Oi gente! Tudo bem? Seguindo com a coluna de Autor do Mês (se você não sabe do que estamos falando clica aqui!) hoje trouxemos a entrevista com escrita Thais Lopes!  Bora conhecê-la um pouco mais?


Quem te
acompanha sabe a loucura que é sua mente criativa, conta pra gente quando foi
que você se deu conta de que o que rolava na sua cabeça precisava ir para o
papel?

Nunca
teve esse momento de “descobrir” que as coisas precisam ir para o papel. Sempre
inventei muitas histórias, sempre fui viciada em livros, desde bem criança
mesmo, então foi algo meio natural. Tinha aquela coleção de diários bonitinhos
com cadeado fofinho (que acho que a maioria das meninas com mais de 20 anos
ganhou em algum momento) que eu nunca usava, um belo dia peguei um deles e
resolvi ir escrevendo as histórias que já tinha na cabeça.
Qual a
história que foi a inspiração mais súbita que você já teve? Aquela em que você
nem conhecia, estava fazendo outra coisa e de repente ela brotou na sua cabeça.
Acho
que o caso mais gritante desses é uma história que ainda está na fila aqui pra
sair. É no mundo de Crônicas de Táiran e foi um caso até meio bizarro, porque
quando a ideia brotou eu fui louca escrevendo como se não houvesse amanhã e
saíram 80 páginas manuscritas em uma semana (e eu tinha letra pequena).
Tem outro também, que
foi caso até divertido, de uma história no mesmo mundo de Perfume de Fogo.

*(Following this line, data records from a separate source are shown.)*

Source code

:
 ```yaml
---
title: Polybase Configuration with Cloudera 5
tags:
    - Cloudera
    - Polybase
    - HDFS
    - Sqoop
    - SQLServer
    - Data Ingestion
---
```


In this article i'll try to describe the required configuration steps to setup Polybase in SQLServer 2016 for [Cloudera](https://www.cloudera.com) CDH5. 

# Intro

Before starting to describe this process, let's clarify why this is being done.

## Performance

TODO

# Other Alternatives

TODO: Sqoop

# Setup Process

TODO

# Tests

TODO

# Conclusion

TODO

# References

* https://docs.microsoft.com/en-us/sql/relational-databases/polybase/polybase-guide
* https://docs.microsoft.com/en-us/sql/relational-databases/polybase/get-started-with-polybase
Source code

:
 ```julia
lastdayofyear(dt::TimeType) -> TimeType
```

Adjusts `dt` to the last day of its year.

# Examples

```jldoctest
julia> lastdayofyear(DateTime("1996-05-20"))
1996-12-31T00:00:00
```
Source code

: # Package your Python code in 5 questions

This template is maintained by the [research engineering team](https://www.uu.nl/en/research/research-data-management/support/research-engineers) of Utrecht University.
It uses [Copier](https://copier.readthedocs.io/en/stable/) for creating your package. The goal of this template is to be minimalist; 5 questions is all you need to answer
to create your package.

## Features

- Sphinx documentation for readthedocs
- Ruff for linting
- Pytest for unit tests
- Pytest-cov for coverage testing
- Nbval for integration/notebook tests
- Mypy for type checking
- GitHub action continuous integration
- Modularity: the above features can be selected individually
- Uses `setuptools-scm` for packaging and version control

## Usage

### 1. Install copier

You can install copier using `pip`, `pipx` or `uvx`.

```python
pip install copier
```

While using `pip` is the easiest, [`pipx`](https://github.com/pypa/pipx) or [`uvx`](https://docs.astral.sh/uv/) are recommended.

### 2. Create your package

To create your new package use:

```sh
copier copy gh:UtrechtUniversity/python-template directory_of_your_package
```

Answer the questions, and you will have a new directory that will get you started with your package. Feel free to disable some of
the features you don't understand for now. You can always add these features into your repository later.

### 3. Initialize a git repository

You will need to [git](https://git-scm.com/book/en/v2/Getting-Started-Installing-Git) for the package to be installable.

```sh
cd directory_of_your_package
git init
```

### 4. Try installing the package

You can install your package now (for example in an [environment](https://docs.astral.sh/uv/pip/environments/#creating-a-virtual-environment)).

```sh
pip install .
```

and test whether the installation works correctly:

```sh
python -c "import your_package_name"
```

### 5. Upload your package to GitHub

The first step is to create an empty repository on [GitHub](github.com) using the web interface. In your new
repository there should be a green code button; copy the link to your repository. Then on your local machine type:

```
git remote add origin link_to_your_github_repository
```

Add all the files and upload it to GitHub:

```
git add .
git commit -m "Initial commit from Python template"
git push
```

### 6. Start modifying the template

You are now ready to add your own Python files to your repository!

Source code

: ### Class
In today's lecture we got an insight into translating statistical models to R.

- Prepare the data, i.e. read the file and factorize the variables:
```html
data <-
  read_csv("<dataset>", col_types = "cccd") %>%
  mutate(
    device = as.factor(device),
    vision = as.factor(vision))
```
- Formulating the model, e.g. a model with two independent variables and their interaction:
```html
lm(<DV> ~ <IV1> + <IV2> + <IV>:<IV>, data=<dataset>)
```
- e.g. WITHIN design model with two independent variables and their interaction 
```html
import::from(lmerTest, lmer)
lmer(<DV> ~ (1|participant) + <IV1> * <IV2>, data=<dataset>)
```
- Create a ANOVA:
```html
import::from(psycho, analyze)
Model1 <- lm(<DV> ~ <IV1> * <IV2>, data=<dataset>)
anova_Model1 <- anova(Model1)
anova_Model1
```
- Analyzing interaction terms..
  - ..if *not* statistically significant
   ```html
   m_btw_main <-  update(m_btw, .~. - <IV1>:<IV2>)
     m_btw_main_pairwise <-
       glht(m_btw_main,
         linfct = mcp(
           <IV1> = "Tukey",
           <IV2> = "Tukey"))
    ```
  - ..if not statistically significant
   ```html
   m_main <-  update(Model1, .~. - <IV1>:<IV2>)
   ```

Eu
estava em uma igreja, num ensaio geral pra um concerto do coral, com orquestra,
solista e tudo mais, e quando estavam passando uma música com o solista, do
nada baixou a ideia de um bar de lobisomens. Está na fila aqui também.
Fala
pra gente series que inspiraram a escrever seus livros.
Vamos
pra aquela lista de séries que quase ninguém conhece? XD
A
primeira da lista é Hollows, da Kim Harrison, que foi a série que fez eu me
apaixonar por fantasia urbana e a farofa louca de seres sobrenaturais.
Kate
Daniels e Innkeeper Chronicles, de Ilona Andrews. De novo, a questão da farofa
louca (vampiros são ETs? Oi? E isso funcionou!) e de fugir da mitologia
“tradicional”.
Iron
Seas, da Meljean Brook, que é aquela meta de construção de mundo, por assim
dizer. O nível de detalhe e de “realismo” do que ela criou, pra mim, é
incrível.
Você é
quem faz as capas maravilhosas dos seus livros, de onde vem à inspiração? Dá
muito trabalho?
Eu sou meio que a louca
das capas. Tenho toda aquela preocupação com identidade visual do gênero do
livro, porque sou uma pessoa que julga livro pela capa sim e não tem vergonha
de assumir. Cada gênero literário tem aquela estética que o leitor bate o olho
e já fica “opa, acho que isso é minha cara”, então sempre presto atenção nisso.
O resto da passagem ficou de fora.